The object's layout and size also change, but the layout of objects is implementation defined AFAIK, and its size shouldn't be hard-coded anyway, so the breakage is minimal.
May 14, 2014
On Wednesday, 14 May 2014 at 14:44:07 UTC, Marc Schütz wrote:
> The object's layout and size also change, but the layout of objects is implementation defined AFAIK, and its size shouldn't be hard-coded anyway, so the breakage is minimal.
You're right. Shared libraries will need to be rebuilt.
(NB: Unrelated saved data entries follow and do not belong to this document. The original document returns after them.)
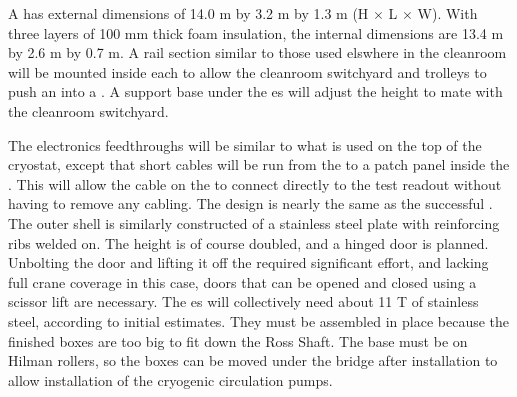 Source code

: A \coldbox has external dimensions of 14.0 \si{m} by 3.2 \si{m} by 1.3 \si{m} (H $\times$ L $\times$ W). With three layers of 100 \si{mm} thick foam insulation,  
the internal dimensions are 13.4 \si{m} by 2.6 \si{m} by 0.7 \si{m}. A rail section similar to those used elswhere in the cleanroom will be mounted inside each \coldbox to allow the cleanroom switchyard and trolleys to push an    into a \coldbox. A support base under the \coldbox{}es will adjust the height to mate with the cleanroom switchyard.

 
The \coldbox electronics feedthroughs will be  similar to what is used on the top of the  cryostat, except that short cables will be run from the   to a patch panel inside the \coldbox. This will allow the cable on the  to connect directly to the test readout without having to remove any cabling. The \coldbox  design is nearly the same as the successful  \coldbox. The outer shell is similarly constructed of a stainless steel plate with reinforcing ribs welded on. The height is of course doubled, and a hinged door is planned. Unbolting the door and lifting it off the  \coldbox required significant effort, and lacking full crane coverage in this case, doors that can be opened and closed using a scissor lift are necessary. The  \coldbox{}es will collectively need about 11 \si{T} of stainless steel, according to initial estimates. They must be assembled in place because the finished boxes are too big to fit down the Ross Shaft. The \coldbox base must be on Hilman rollers, so the boxes can be moved under the bridge after  installation  to allow installation of the cryogenic circulation pumps.




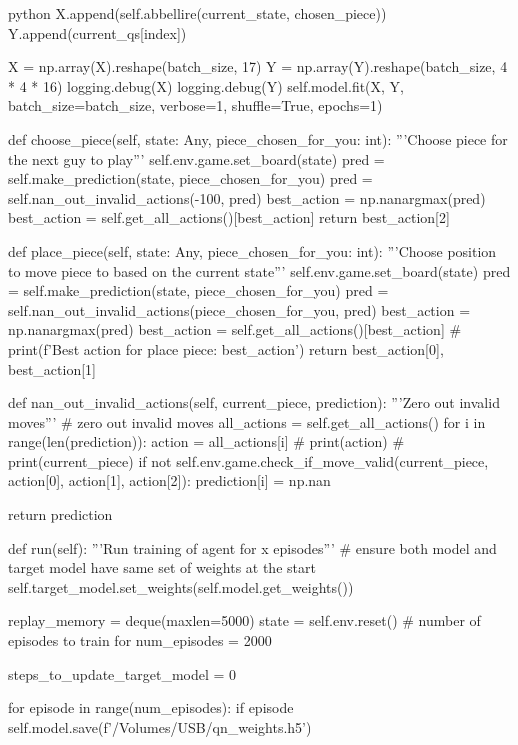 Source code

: \begin{mintedbox}{python}
            X.append(self.abbellire(current_state, chosen_piece))
            Y.append(current_qs[index])

        X = np.array(X).reshape(batch_size, 17)
        Y = np.array(Y).reshape(batch_size, 4 * 4 * 16)
        logging.debug(X)
        logging.debug(Y)
        self.model.fit(X, Y, batch_size=batch_size,
                        verbose=1, shuffle=True, epochs=1)

    def choose_piece(self, state: Any, piece_chosen_for_you: int):
        '''Choose piece for the next guy to play'''
        self.env.game.set_board(state)
        pred = self.make_prediction(state, piece_chosen_for_you)
        pred = self.nan_out_invalid_actions(-100, pred)
        best_action = np.nanargmax(pred)
        best_action = self.get_all_actions()[best_action]
        return best_action[2]

    def place_piece(self, state: Any, piece_chosen_for_you: int):
        '''Choose position to move piece to based on the current state'''
        self.env.game.set_board(state)
        pred = self.make_prediction(state, piece_chosen_for_you)
        pred = self.nan_out_invalid_actions(piece_chosen_for_you, pred)
        best_action = np.nanargmax(pred)
        best_action = self.get_all_actions()[best_action]
        # print(f'Best action for place piece: {best_action}')
        return best_action[0], best_action[1]

    def nan_out_invalid_actions(self, current_piece, prediction):
        '''Zero out invalid moves'''
        # zero out invalid moves
        all_actions = self.get_all_actions()
        for i in range(len(prediction)):
            action = all_actions[i]
            # print(action)
            # print(current_piece)
            if not self.env.game.check_if_move_valid(current_piece, action[0], action[1], action[2]):
                prediction[i] = np.nan

        return prediction

    def run(self):
        '''Run training of agent for x episodes'''
        # ensure both model and target model have same set of weights at the start
        self.target_model.set_weights(self.model.get_weights())

        replay_memory = deque(maxlen=5000)
        state = self.env.reset()
        # number of episodes to train for
        num_episodes = 2000

        steps_to_update_target_model = 0

        for episode in range(num_episodes):
            if episode %
                self.model.save(f'/Volumes/USB/qn_weights.h5')


\end{mintedbox}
Meanwhile, i've updated the PRs according to latest notes. @monitor attr, forbid __monitor declaration, so everyone can have some fun with it. =)
May 14, 2014
Actually, I prefer your original proposal @no_monitor as I expect D classes to have monitors by default, until D eventually changes. Having @monitor implies that by default there are no monitors (which makes sense, but unfortunatelly that is not the current state of affairs in D).
May 14, 2014
Yuriy:

> Meanwhile, i've updated the PRs according to latest notes. @monitor attr, forbid __monitor declaration, so everyone can have some fun with it. =)

You are good. Before this is ready for Walter's judgement I think this needs some simple performance/memory benchmarks, to compare the situation before and after this change.